Gareth Thomas, minister of state for trade and development, United Kingdom. - Junior Dowie/Staff Photographer
A BRITISH government minister wants Jamaica and other Caribbean countries to stop discriminating against homosexuals.
Gareth Thomas, United Kingdom's minister of state for trade and development, made the call yesterday while discussing the impact of HIV/AIDS on Caribbean economies.
"That discrimination is undermining the fight against HIV," he charged at The Jamaica Pegasus hotel in New Kingston, noting that about 250,000 people across the region have been infected with the virus.
Thomas was speaking at the launch of the Department for International Development Caribbean Regional Development Strategy.

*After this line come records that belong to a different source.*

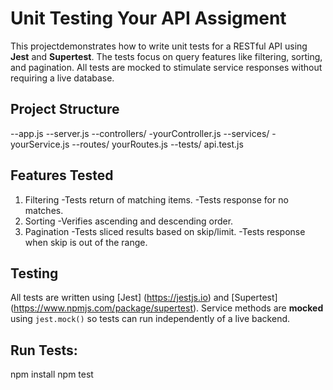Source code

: # Unit Testing Your API Assigment

This projectdemonstrates how to write unit tests for a RESTful API using **Jest** and **Supertest**. The tests focus on query features like filtering, sorting, and pagination. All tests are mocked to stimulate service responses without requiring a live database.

## Project Structure

--app.js
--server.js
--controllers/
-yourController.js
--services/
-yourService.js
--routes/
yourRoutes.js
--tests/
api.test.js

## Features Tested

1. Filtering
   -Tests return of matching items.
   -Tests response for no matches.
2. Sorting
   -Verifies ascending and descending order.
3. Pagination
   -Tests sliced results based on skip/limit.
   -Tests response when skip is out of the range.

## Testing

All tests are written using [Jest] (https://jestjs.io) and [Supertest] (https://www.npmjs.com/package/supertest).
Service methods are **mocked** using `jest.mock()` so tests can run independently of a live backend.

## Run Tests:

npm install
npm test
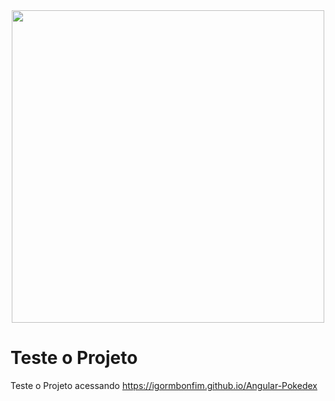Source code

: <div align="center">
  <img width="500px" src="https://media.licdn.com/dms/image/C4E0BAQG3b9dPQ5oaTw/company-logo_200_200/0/1612886177953?e=2147483647&v=beta&t=-CT-sdBMWKf5QaFKiHT3JHD_BFUdBQ1HYFVv6IvnHP4">
</div>

<!-- ## Índice

* [Sobre](#Sobre)
* [Funcionalidades](#Funcionalidades)
    * [Responsividade](#Responsividade)
        * [Desktop](#dektop)
        * [Tablet](#tablet)
        * [Mobile](#mobile)
    * [Listar Pokémons](#listar-os-151-primeiros-pokémon)
    * [Status do Pokémon](#exibir-as-informações-do-pokémon-escolhido)
    * [Buscar Pokémon](#pesquisar-por-um-pokémon)
* [Teste o Projeto](#Teste-o-Projeto)

# Sobre o Projeto

<p align="center">
<img src="https://img.shields.io/badge/Status-Em%20Desenvolvimento-brightgreen?style=for-the-badge"/>
<img src="https://img.shields.io/badge/Version-1.0-green?style=for-the-badge"/>
</p>

Angular Pokedex é um projeto desenvolvido utilizando Angular e a API [PokéApi](https://pokeapi.co). Com intuito de aprofundar meus conhecimentos em Angular e consumo de APIs externas.

<div style="display: inline_block">
    <img align="center" alt="TypeScript" src="https://img.shields.io/badge/TypeScript-007ACC?style=for-the-badge&logo=typescript&logoColor=white">
    <img align="center" alt="Angular" src="https://img.shields.io/badge/Angular-DD0031?style=for-the-badge&logo=angular&logoColor=white">
    <img align="center" width="90px" alt="PokeApi" src="https://raw.githubusercontent.com/PokeAPI/media/master/logo/pokeapi.svg">
</div><br>

# Funcionalidades

- [x] Responsividade
- [x] Listar todos os primeiros 151 Pokémon
- [x] Exibir todas as informações do Pokémon escolhido
- [x] Pesquisar por um pokémon
- [ ] Exibir fraquezas dos tipos do Pokémon
- [ ] Exibir a linha evolutiva do Pokémon
- [ ] Exibir formas alternativas do Pokémon
- [ ] Carregar mais Pokémon ao chegar ao fim

## Responsividade

<div>
  <img src="https://raw.githubusercontent.com/IgormBonfim/media/master/Angular-Pokedex/imagens/Telas.png">
</div>

### Dektop

<div>
  <img src="https://raw.githubusercontent.com/IgormBonfim/media/master/Angular-Pokedex/imagens/Computer.png">
</div>

### Tablet

<div>
  <img src="https://raw.githubusercontent.com/IgormBonfim/media/master/Angular-Pokedex/imagens/Tablet.png">
</div>

### Mobile

<div>
  <img src="https://raw.githubusercontent.com/IgormBonfim/media/master/Angular-Pokedex/imagens/Smartphone.png">
</div>

## Listar os 151 primeiros Pokémon

<div>
  <img src="https://raw.githubusercontent.com/IgormBonfim/media/master/Angular-Pokedex/gifs/lista.gif">
</div>

## Exibir as informações do pokémon escolhido

<div>
  <img src="https://raw.githubusercontent.com/IgormBonfim/media/master/Angular-Pokedex/gifs/pokemon.gif">
</div>

## Pesquisar por um Pokémon

<div>
  <img src="https://raw.githubusercontent.com/IgormBonfim/media/master/Angular-Pokedex/gifs/busca.gif">
</div><br> -->

# Teste o Projeto

Teste o Projeto acessando https://igormbonfim.github.io/Angular-Pokedex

He called for regional govern-ments to challenge discrimination against gays.
Thomas said the Caribbean with the second-highest number of HIV/AIDS infections has been dealt an economic burden because of the prevalence of the virus.
In May, Prime Minister Bruce Golding, responding to questions on BBC's talk show 'HARDtalk', said he would not be pressured by outsiders to recognise homosexual rights.
Attitude changing
Pressed by the host of the show, Stephen Sackur, to declare whether gays would be included in his Cabinet, Golding said: "Sure they can be in the Cabinet - but not mine!"
Despite a strong resentment to homosexual lifestyle in Jamaica and the Caribbean, Grenadian sociologist Claude Douglas, in a recent interview with the Caribbean Media Corporation, argued that the region's attitude to homosexuality was changing.